[[ Supplied records, beginning ]]

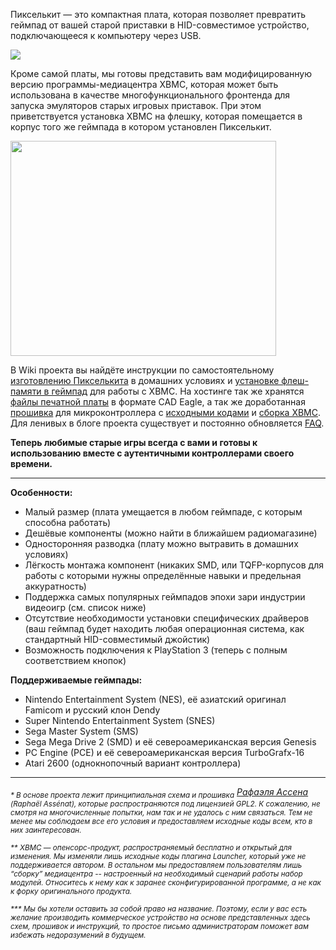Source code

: Пикселькит &mdash; это компактная плата, которая позволяет превратить геймпад от вашей старой приставки в HID-совместимое устройство, подключающееся к компьютеру через USB.

<a href='https://picasaweb.google.com/lh/photo/7XOr-7OCZ5knbRcG9P40JQ?feat=embedwebsite'><img src='https://lh5.googleusercontent.com/_pcbSxfY74TA/TLRWPWcjxGI/AAAAAAAAAx8/cQhOyGYw1PQ/s400/Parallelize.jpg' /></a>

Кроме самой платы, мы готовы представить вам модифицированную версию программы-медиацентра XBMC, которая может быть использована в качестве многофункционального фронтенда для запуска эмуляторов старых игровых приставок. При этом приветствуется установка XBMC на флешку, которая помещается в корпус того же геймпада в котором установлен Пикселькит.

<a href='http://www.youtube.com/watch?feature=player_embedded&v=27_-zG7xsQc' target='_blank'><img src='http://img.youtube.com/vi/27_-zG7xsQc/0.jpg' width='425' height=344 /></a>

В Wiki проекта вы найдёте инструкции по самостоятельному [изготовлению Пикселькита](https://github.com/Atarity/Pixelkit/wiki/%D0%A1%D0%B0%D0%BC%D0%BE%D1%81%D1%82%D0%BE%D1%8F%D1%82%D0%B5%D0%BB%D1%8C%D0%BD%D0%BE%D0%B5-%D0%B8%D0%B7%D0%B3%D0%BE%D1%82%D0%BE%D0%B2%D0%BB%D0%B5%D0%BD%D0%B8%D0%B5-%D0%9F%D0%B8%D0%BA%D1%81%D0%B5%D0%BB%D1%8C%D0%BA%D0%B8%D1%82%D0%B0) в домашних условиях и [установке флеш-памяти в геймпад](https://github.com/Atarity/Pixelkit/wiki/%D0%90%D0%BF%D0%B3%D1%80%D0%B5%D0%B9%D0%B4-%D0%9F%D0%B8%D0%BA%D1%81%D0%B5%D0%BB%D1%8C%D0%BA%D0%B8%D1%82%D0%B0) для работы с XBMC. На хостинге так же хранятся [файлы печатной платы](http://code.google.com/p/pixel-kit/downloads/detail?name=Pixelkit_PCB_v10.zip) в формате CAD Eagle, а так же доработанная [прошивка](http://code.google.com/p/pixel-kit/downloads/detail?name=Pixelkit_firmware_v0.9.3.hex) для микроконтроллера с [исходными кодами](https://github.com/Atarity/Pixelkit/tree/master/src) и [сборка XBMC](http://code.google.com/p/pixel-kit/downloads/detail?name=Pixelkit_XBMC_build01.zip). Для ленивых в блоге проекта существует и постоянно обновляется [FAQ](http://pixelkit.ru/post/1285950167/faq).

**Теперь любимые старые игры всегда с вами и готовы к использованию вместе с аутентичными контроллерами своего времени.**


---


**Особенности:**
  * Малый размер (плата умещается в любом геймпаде, с которым способна работать)
  * Дешёвые компоненты (можно найти в ближайшем радиомагазине)
  * Односторонняя разводка (плату можно вытравить в домашних условиях)
  * Лёгкость монтажа компонент (никаких SMD, или TQFP-корпусов для работы с которыми нужны определённые навыки и предельная аккуратность)
  * Поддержка самых популярных геймпадов эпохи зари индустрии видеоигр (см. список ниже)
  * Отсутствие необходимости установки специфических драйверов (ваш геймпад будет находить любая операционная система, как стандартный HID-совместимый джойстик)
  * Возможность подключения к PlayStation 3 (теперь с полным соответствием кнопок)

**Поддерживаемые геймпады:**
  * Nintendo Entertainment System (NES), её азиатский оригинал Famicom и русский клон Dendy
  * Super Nintendo Entertainment System (SNES)
  * Sega Master System (SMS)
  * Sega Mega Drive 2 (SMD) и её североамериканская версия Genesis
  * PC Engine (PCE) и её североамериканская версия TurboGrafx-16
  * Atari 2600 (однокнопочный вариант контроллера)


---

_<sub>* В основе проекта лежит принципиальная схема и прошивка</sub> [Рафаэля Ассена](http://raphnet.net/) <sub>(Raphaël Assénat), которые распространяются под лицензией GPL2. К сожалению, не смотря на многочисленные попытки, нам так и не удалось с ним связаться. Тем не менее мы соблюдаем все его условия и предоставляем исходные коды всем, кто в них заинтересован.</sub>_

_<sub>** XBMC &mdash; опенсорс-продукт, распространяемый бесплатно и открытый для изменения. Мы изменяли лишь исходные коды плагина Launcher, который уже не поддерживается автором. В остальном мы предоставляем пользователям лишь “сборку” медиацентра -- настроенный на необходимый сценарий работы набор модулей. Относитесь к нему как к заранее сконфигурированной программе, а не как к форку оригинального продукта.</sub>_

_<sub>*** Мы бы хотели оставить за собой право на название. Поэтому, если у вас есть желание производить коммерческое устройство на основе представленных здесь схем, прошивок и инструкций, то простое письмо администраторам поможет вам избежать недоразумений в будущем.</sub>_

[[ Supplied records, end ]]

Prompt:
Copy exactly the stretch of data above from the line with "североамериканская версия Genesis" through the line with "в них заинтересован.</sub>_", and omit all other lines.

Answer space:
  * Sega Mega Drive 2 (SMD) и её североамериканская версия Genesis
  * PC Engine (PCE) и её североамериканская версия TurboGrafx-16
  * Atari 2600 (однокнопочный вариант контроллера)


---

_<sub>* В основе проекта лежит принципиальная схема и прошивка</sub> [Рафаэля Ассена](http://raphnet.net/) <sub>(Raphaël Assénat), которые распространяются под лицензией GPL2. К сожалению, не смотря на многочисленные попытки, нам так и не удалось с ним связаться. Тем не менее мы соблюдаем все его условия и предоставляем исходные коды всем, кто в них заинтересован.</sub>_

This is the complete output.